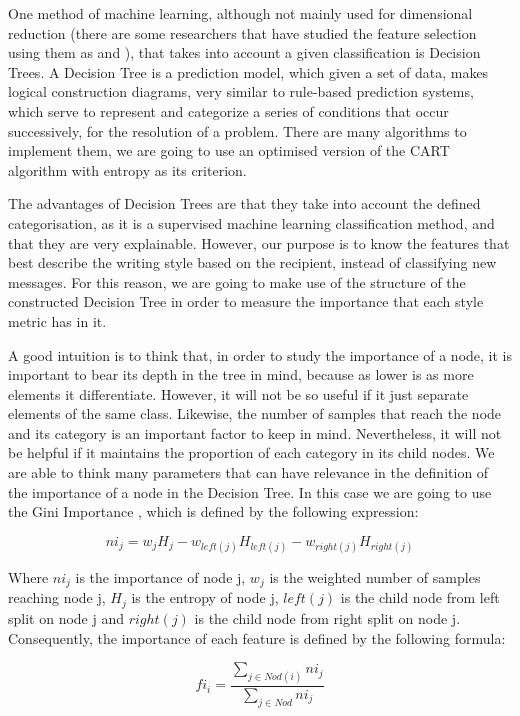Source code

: One method of machine learning, although not mainly used for dimensional reduction (there are some researchers that have studied the feature selection using them as \cite{sugumaran2007feature} and \cite{cho2011decision}), that takes into account a given classification is Decision Trees. A Decision Tree \citep{rokach2008data} is a prediction model, which given a set of data, makes logical construction diagrams, very similar to rule-based prediction systems, which serve to represent and categorize a series of conditions that occur successively, for the resolution of a problem. There are many algorithms to implement them, we are going to use an optimised version of the CART algorithm \citep{breiman1984classification} with entropy as its criterion.

The advantages of Decision Trees are that they take into account the defined categorisation, as it is a supervised machine learning classification method, and that they are very explainable. However, our purpose is to know the features that best describe the writing style based on the recipient, instead of classifying new messages. For this reason, we are going to make use of the structure of the constructed Decision Tree in order to measure the importance that each style metric has in it.

A good intuition is to think that, in order to study the importance of a node, it is important to bear its depth in the tree in mind, because as lower is as more elements it differentiate. However, it will not be so useful if it just separate elements of the same class. Likewise, the number of samples that reach the node and its category is an important factor to keep in mind. Nevertheless, it will not be helpful if it maintains the proportion of each category in its child nodes. We are able to think many parameters that can have relevance in the definition of the importance of a node in the Decision Tree. In this case we are going to use the Gini Importance \citep{breiman2001random}, which is defined by the following expression:

$$
ni_j = w_jH_j - w_{left(j)}H_{left(j)} - w_{right(j)}H_{right(j)}
$$

Where $ni_j$ is the importance of node j, $w_j$ is the weighted number of samples reaching node j, $H_j$ is the entropy of node j, $left(j)$ is the child node from left split on node j and $right(j)$ is the child node from right split on node j. Consequently, the importance of each feature is defined by the following formula:

$$
fi_i = \frac{\sum_{j\in Nod(i)}ni_j}{\sum_{j\in Nod}ni_j}
$$

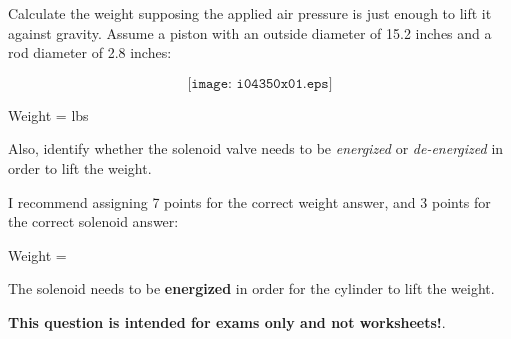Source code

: 

Calculate the weight supposing the applied air pressure is just enough to lift it against gravity.  Assume a piston with an outside diameter of 15.2 inches and a rod diameter of 2.8 inches:

$$\texttt{[image: i04350x01.eps]}$$

Weight = \underbar{\hskip 50pt} lbs

\vskip 10pt

Also, identify whether the solenoid valve needs to be {\it energized} or {\it de-energized} in order to lift the weight.







I recommend assigning 7 points for the correct weight answer, and 3 points for the correct solenoid answer:

\vskip 10pt

Weight = 

\vskip 10pt

The solenoid needs to be {\bf energized} in order for the cylinder to lift the weight.







{\bf This question is intended for exams only and not worksheets!}.



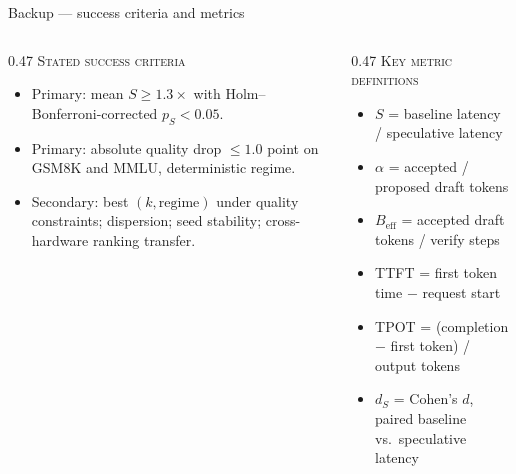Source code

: \documentclass[aspectratio=169, 11pt]{beamer}
\begin{document}
\begin{frame}{Backup --- success criteria and metrics}
  \begin{columns}[T,onlytextwidth]
    \begin{column}{0.47\textwidth}
      {\footnotesize\color{ink2}\textsc{Stated success criteria}}\par
      \vskip5pt
      \begin{itemize}\itemsep4pt\small
        \item Primary: mean $S \ge 1.3\times$ with Holm--Bonferroni-corrected
              $p_S < 0.05$.
        \item Primary: absolute quality drop $\le 1.0$ point on GSM8K and
              MMLU, deterministic regime.
        \item Secondary: best $(k, \text{regime})$ under quality constraints;
              dispersion; seed stability; cross-hardware ranking transfer.
      \end{itemize}
    \end{column}
    \begin{column}{0.47\textwidth}
      {\footnotesize\color{ink2}\textsc{Key metric definitions}}\par
      \vskip5pt
      \begin{itemize}\itemsep4pt\small
        \item $S$ = baseline latency / speculative latency
        \item $\alpha$ = accepted / proposed draft tokens
        \item $B_{\text{eff}}$ = accepted draft tokens / verify steps
        \item TTFT = first token time $-$ request start
        \item TPOT = (completion $-$ first token) / output tokens
        \item $d_S$ = Cohen's $d$, paired baseline vs.\ speculative latency
      \end{itemize}
    \end{column}
  \end{columns}
\end{frame}
\end{document}
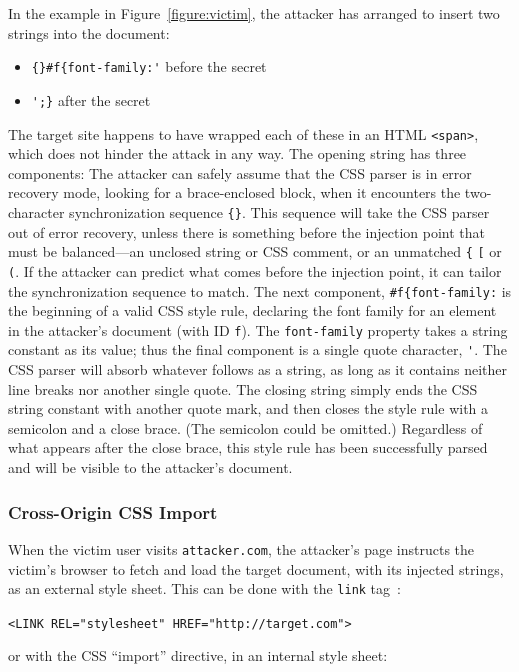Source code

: \documentclass{sig-alternate}
\begin{document}
In the example in Figure~\ref{figure:victim}, the attacker has
arranged to insert two strings into the document:
\begin{itemize}
\item \verb|{}#f{font-family:'| before the secret
\item \verb|';}| after the secret
\end{itemize}
The target site happens to have wrapped each of these in an HTML
\verb|<span>|, which does not hinder the attack in any way.  The
opening string has three components: The attacker can safely assume
that the CSS parser is in error recovery mode, looking for a
brace-enclosed block, when it encounters the two-character
synchronization sequence \verb|{}|.  This sequence will take the CSS
parser out of error recovery, unless there is something before the
injection point that must be balanced---an unclosed string or CSS
comment, or an unmatched \verb|{| \verb|[| or \verb|(|.  If the
attacker can predict what comes before the injection point, it can
tailor the synchronization sequence to match.  The next component,
\verb|#f{font-family:| is the beginning of a valid CSS style rule,
declaring the font family for an element in the attacker's document
(with ID \texttt{f}). The \texttt{font-family} property takes a string
constant as its value; thus the final component is a single quote
character, \verb|'|.  The CSS parser will absorb whatever follows as a
string, as long as it contains neither line breaks nor another single
quote.  The closing string simply ends the CSS string constant with
another quote mark, and then closes the style rule with a semicolon
and a close brace.  (The semicolon could be omitted.)  Regardless of
what appears after the close brace, this style rule has been
successfully parsed and will be visible to the attacker's document.

\subsubsection{Cross-Origin CSS Import}
When the victim user visits \texttt{attacker.com}, the attacker's page
instructs the victim's browser to fetch and load the target document,
with its injected strings, as an external style sheet.  This can be
done with the \texttt{link} tag~\cite{html}:

\verb|<LINK REL="stylesheet" HREF="http://target.com">|

\noindent
or with the CSS “import” directive, in an internal style sheet:
\end{document}
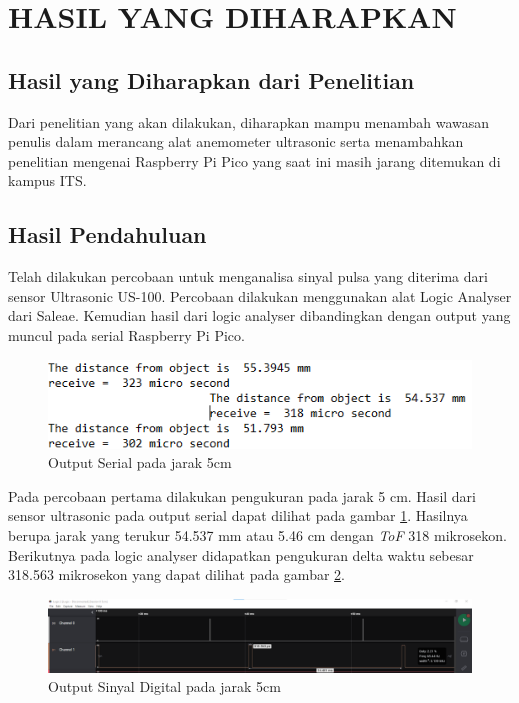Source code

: \section{HASIL YANG DIHARAPKAN}

\subsection{Hasil yang Diharapkan dari Penelitian}

Dari penelitian yang akan dilakukan, diharapkan mampu menambah wawasan penulis dalam merancang alat anemometer ultrasonic serta
menambahkan penelitian mengenai Raspberry Pi Pico yang saat ini masih jarang ditemukan di kampus ITS.

\subsection{Hasil Pendahuluan}

Telah dilakukan percobaan untuk menganalisa
sinyal pulsa yang diterima dari sensor Ultrasonic US-100. Percobaan dilakukan menggunakan alat Logic Analyser dari Saleae. Kemudian hasil dari logic analyser dibandingkan dengan output yang muncul pada 
serial Raspberry Pi Pico.

\begin{figure}[h!]
	\centering
	\includegraphics[width=0.7\linewidth]{gambar/serial5cm}
	\caption{Output Serial pada jarak 5cm}
	\label{fig:serial5cm}
\end{figure}

Pada percobaan pertama dilakukan pengukuran pada jarak 5 cm. Hasil dari sensor ultrasonic pada output 
serial dapat dilihat pada gambar \ref{fig:serial5cm}. Hasilnya berupa jarak yang terukur 54.537 mm atau 5.46 cm dengan \textit{ToF} 318 mikrosekon. Berikutnya pada logic analyser didapatkan pengukuran 
delta waktu sebesar 318.563 mikrosekon yang dapat dilihat pada gambar \ref{fig:logic5cm}.

\begin{figure}[h!]
	\centering
	\includegraphics[width=\linewidth]{gambar/logic5cm}
	\caption{Output Sinyal Digital pada jarak 5cm}
	\label{fig:logic5cm}
\end{figure}

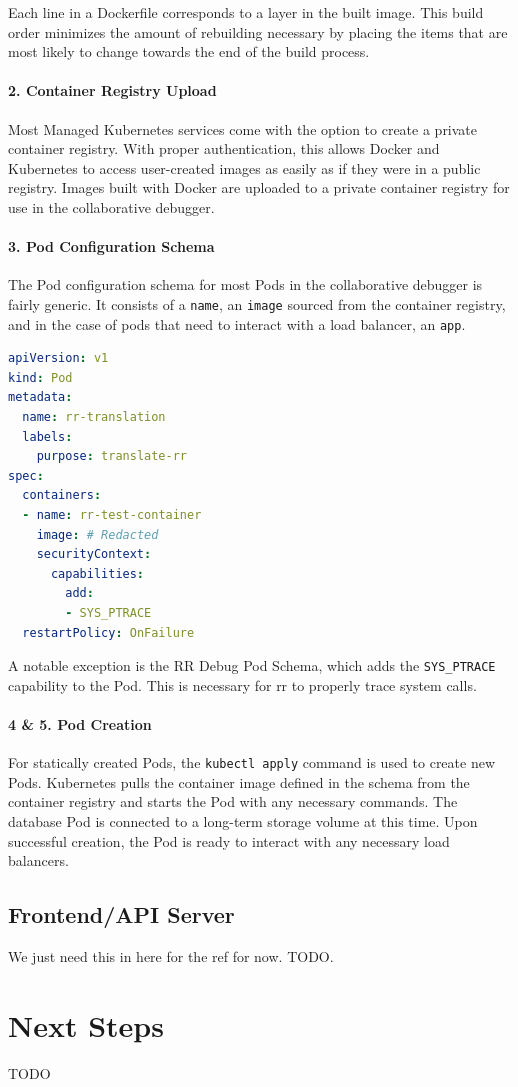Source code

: \documentclass[12pt]{article}
\begin{document}
Each line in a Dockerfile corresponds to a layer in the built image.
This build order minimizes the amount of rebuilding necessary by
placing the items that are most likely to change towards the end of
the build process.

\paragraph{2. Container Registry Upload}

Most Managed Kubernetes services come with the option to create a
private container registry.  With proper authentication, this allows
Docker and Kubernetes to access user-created images as easily as if
they were in a public registry.  Images built with Docker are uploaded
to a private container registry for use in the collaborative debugger.

\paragraph{3. Pod Configuration Schema}

The Pod configuration schema for most Pods in the collaborative
debugger is fairly generic.  It consists of a \lstinline{name}, an
\lstinline{image} sourced from the container registry, and in the case
of pods that need to interact with a load balancer, an
\lstinline{app}.

\begin{lstlisting}[language=YAML,basicstyle=\linespread{0.5}\ttfamily,caption={RR Debug Pod Schema},captionpos=b]
apiVersion: v1
kind: Pod
metadata:
  name: rr-translation
  labels:
    purpose: translate-rr
spec:
  containers:
  - name: rr-test-container
    image: # Redacted
    securityContext:
      capabilities:
        add:
        - SYS_PTRACE
  restartPolicy: OnFailure
\end{lstlisting}

A notable exception is the RR Debug Pod Schema, which adds the
\lstinline{SYS_PTRACE} capability to the Pod.  This is necessary for
rr to properly trace system calls.

\paragraph{4 \& 5. Pod Creation}

For statically created Pods, the \lstinline{kubectl apply} command is
used to create new Pods.  Kubernetes pulls the container image defined
in the schema from the container registry and starts the Pod with any
necessary commands.  The database Pod is connected to a long-term
storage volume at this time.  Upon successful creation, the Pod is
ready to interact with any necessary load balancers.

\subsection{Frontend/API Server}\label{api}

We just need this in here for the ref for now. TODO.

\section{Next Steps}

TODO

\pagebreak

{}
\end{document}
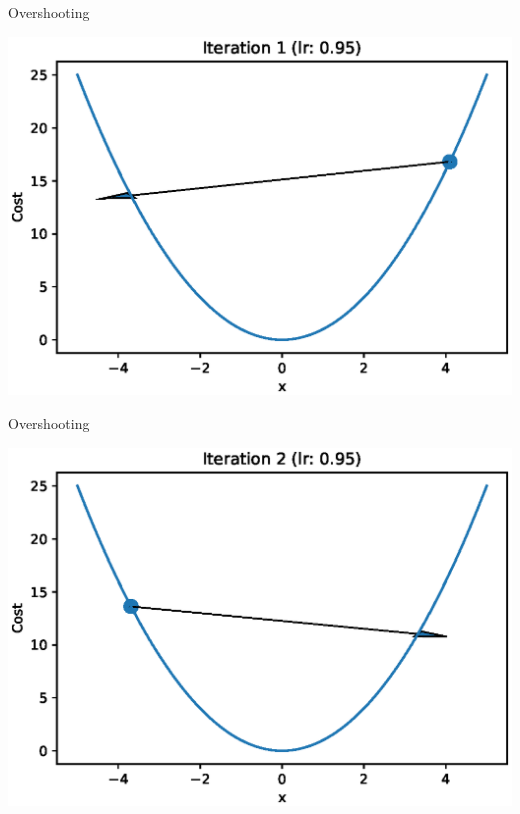 \documentclass{beamer}
\begin{document}
	\begin{frame}{Overshooting}
		\begin{center}
			\includegraphics[totalheight=6cm]{gradient-descent/overshooting-1.eps}
		\end{center}
	\end{frame}
	
	\begin{frame}{Overshooting}
		\begin{center}
			\includegraphics[totalheight=6cm]{gradient-descent/overshooting-2.eps}
		\end{center}
	\end{frame}
	
\end{document}
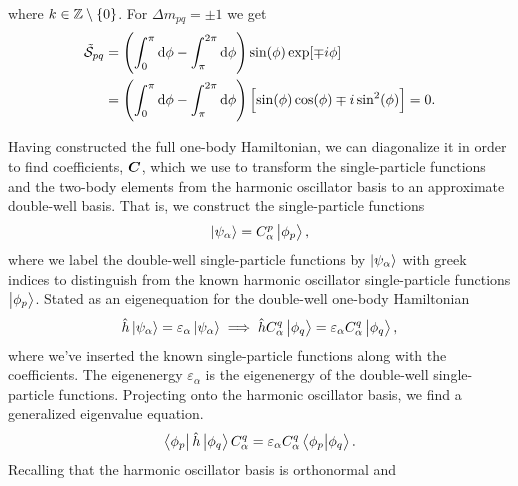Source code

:         where $k \in \mathbb{Z} \setminus \left\{ 0 \right\}$.
        For $\Delta m_{pq} = \pm 1$ we get
        \begin{align}
            \tilde{\mathcal{S}}_{pq}
            &= \left( 
                \int_{0}^{\pi} \dd \phi
                - \int_{\pi}^{2\pi} \dd \phi
             \right)
            \sin(\phi) \exp[\mp i \phi]
            \\
            &= \left( 
                \int_{0}^{\pi} \dd \phi
                - \int_{\pi}^{2\pi} \dd \phi
             \right)
            \left[ 
                \sin(\phi)\cos(\phi)
                \mp i\sin^2(\phi)
             \right]
            = 0.
        \end{align}

        Having constructed the full one-body Hamiltonian, we can diagonalize it
        in order to find coefficients, $\boldsymbol{C}$, which we use to transform the
        single-particle functions and the two-body elements from the harmonic
        oscillator basis to an approximate double-well basis.
        That is, we construct the single-particle functions
        \begin{align}
            \ket{\psi_{\alpha}} = C^{p}_{\alpha}\ket{\phi_p},
        \end{align}
        where we label the double-well single-particle functions by
        $\ket{\psi_{\alpha}}$ with greek indices to distinguish from the known
        harmonic oscillator single-particle functions $\ket{\phi_p}$.
        Stated as an eigenequation for the double-well one-body Hamiltonian
        \begin{gather}
            \hat{h} \ket{\psi_{\alpha}}
            = \varepsilon_{\alpha} \ket{\psi_{\alpha}}
            \implies
            \hat{h} C^{q}_{\alpha} \ket{\phi_q}
            = \varepsilon_{\alpha} C^{q}_{\alpha} \ket{\phi_q},
        \end{gather}
        where we've inserted the known single-particle functions along with the
        coefficients.
        The eigenenergy $\varepsilon_{\alpha}$ is the eigenenergy of the
        double-well single-particle functions.
        Projecting onto the harmonic oscillator basis, we find a generalized
        eigenvalue equation.
        \begin{gather}
            \bra{\phi_{p}}\hat{h}\ket{\phi_q} C^{q}_{\alpha}
            = \varepsilon_{\alpha} C^{q}_{\alpha} \braket{\phi_{p}}{\phi_{q}}.
        \end{gather}
        Recalling that the harmonic oscillator basis is orthonormal and

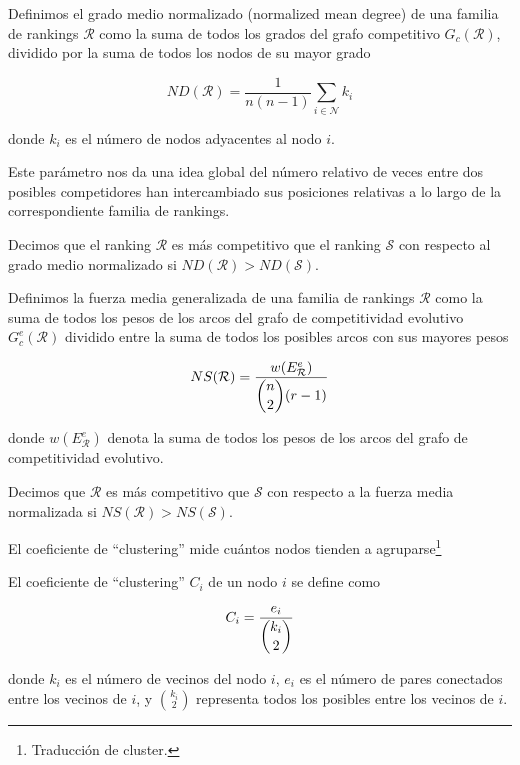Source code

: \begin{defi}
Definimos el grado medio normalizado (normalized mean degree) de una familia de rankings $\mathcal{R}$ como la suma de todos los grados del grafo competitivo $G_c(\mathcal{R})$, dividido por la suma de todos los nodos de su mayor grado

\[ND(\mathcal{R}) = \dfrac{1}{n(n-1)} \sum_{i \in \mathcal{N}} k_i\]

donde $k_i$ es el número de nodos adyacentes al nodo $i$.
\end{defi}

\begin{ob}
Este parámetro nos da una idea global del número relativo de veces entre dos posibles competidores han intercambiado sus posiciones relativas a lo largo de la correspondiente familia de rankings.
\end{ob}

\begin{defi}
Decimos que el ranking $\mathcal{R}$ es más competitivo que el ranking $\mathcal{S}$ con respecto al grado medio normalizado si $ND(\mathcal{R}) > ND(\mathcal{S})$.
\end{defi}

\begin{defi}
Definimos la fuerza media generalizada de una familia de rankings $\mathcal{R}$ como la suma de todos los pesos de los arcos del grafo de competitividad evolutivo $G_c^e(\mathcal{R})$ dividido entre la suma de todos los posibles arcos con sus mayores pesos

\[ NS(\mathcal{R}) = \dfrac{w(E_\mathcal{R}^e)}{\dbinom{n}{2}(r-1)} \]

donde  $w(E_\mathcal{R}^e)$ denota la suma de todos los pesos de los arcos del grafo de competitividad evolutivo.
\end{defi}

\begin{defi}
Decimos que $\mathcal{R}$ es más competitivo que $\mathcal{S}$ con respecto a la fuerza media normalizada si $NS(\mathcal{R}) > NS(\mathcal{S})$.
\end{defi}

\begin{nota}
El coeficiente de ``clustering'' mide cuántos nodos tienden a agruparse\footnote{Traducción de cluster.}
\end{nota}

\begin{defi}
El coeficiente de ``clustering'' $C_i$ de un nodo $i$ se define como

\[ C_i = \dfrac{e_i}{\dbinom{k_i}{2}} \]

donde $k_i$ es el número de vecinos del nodo $i$, $e_i$ es el número de pares conectados entre los vecinos de $i$, y $\binom{k_i}{2}$ representa todos los posibles entre los vecinos de $i$.
\end{defi}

-*-*-

--- TRY IT ---
In the entries above, find the line with "When the victim" and the line with "Dari penelitian yang". Return exactly those lines and all the ones between them, pictures excluded.

--- RESPONSE FOR THIS EXERCISE ---
When the victim user visits \texttt{attacker.com}, the attacker's page
instructs the victim's browser to fetch and load the target document,
with its injected strings, as an external style sheet.  This can be
done with the \texttt{link} tag~\cite{html}:

\verb|<LINK REL="stylesheet" HREF="http://target.com">|

\noindent
or with the CSS “import” directive, in an internal style sheet:
\end{document}
Source code

: \section{HASIL YANG DIHARAPKAN}

\subsection{Hasil yang Diharapkan dari Penelitian}

Dari penelitian yang akan dilakukan, diharapkan mampu menambah wawasan penulis dalam merancang alat anemometer ultrasonic serta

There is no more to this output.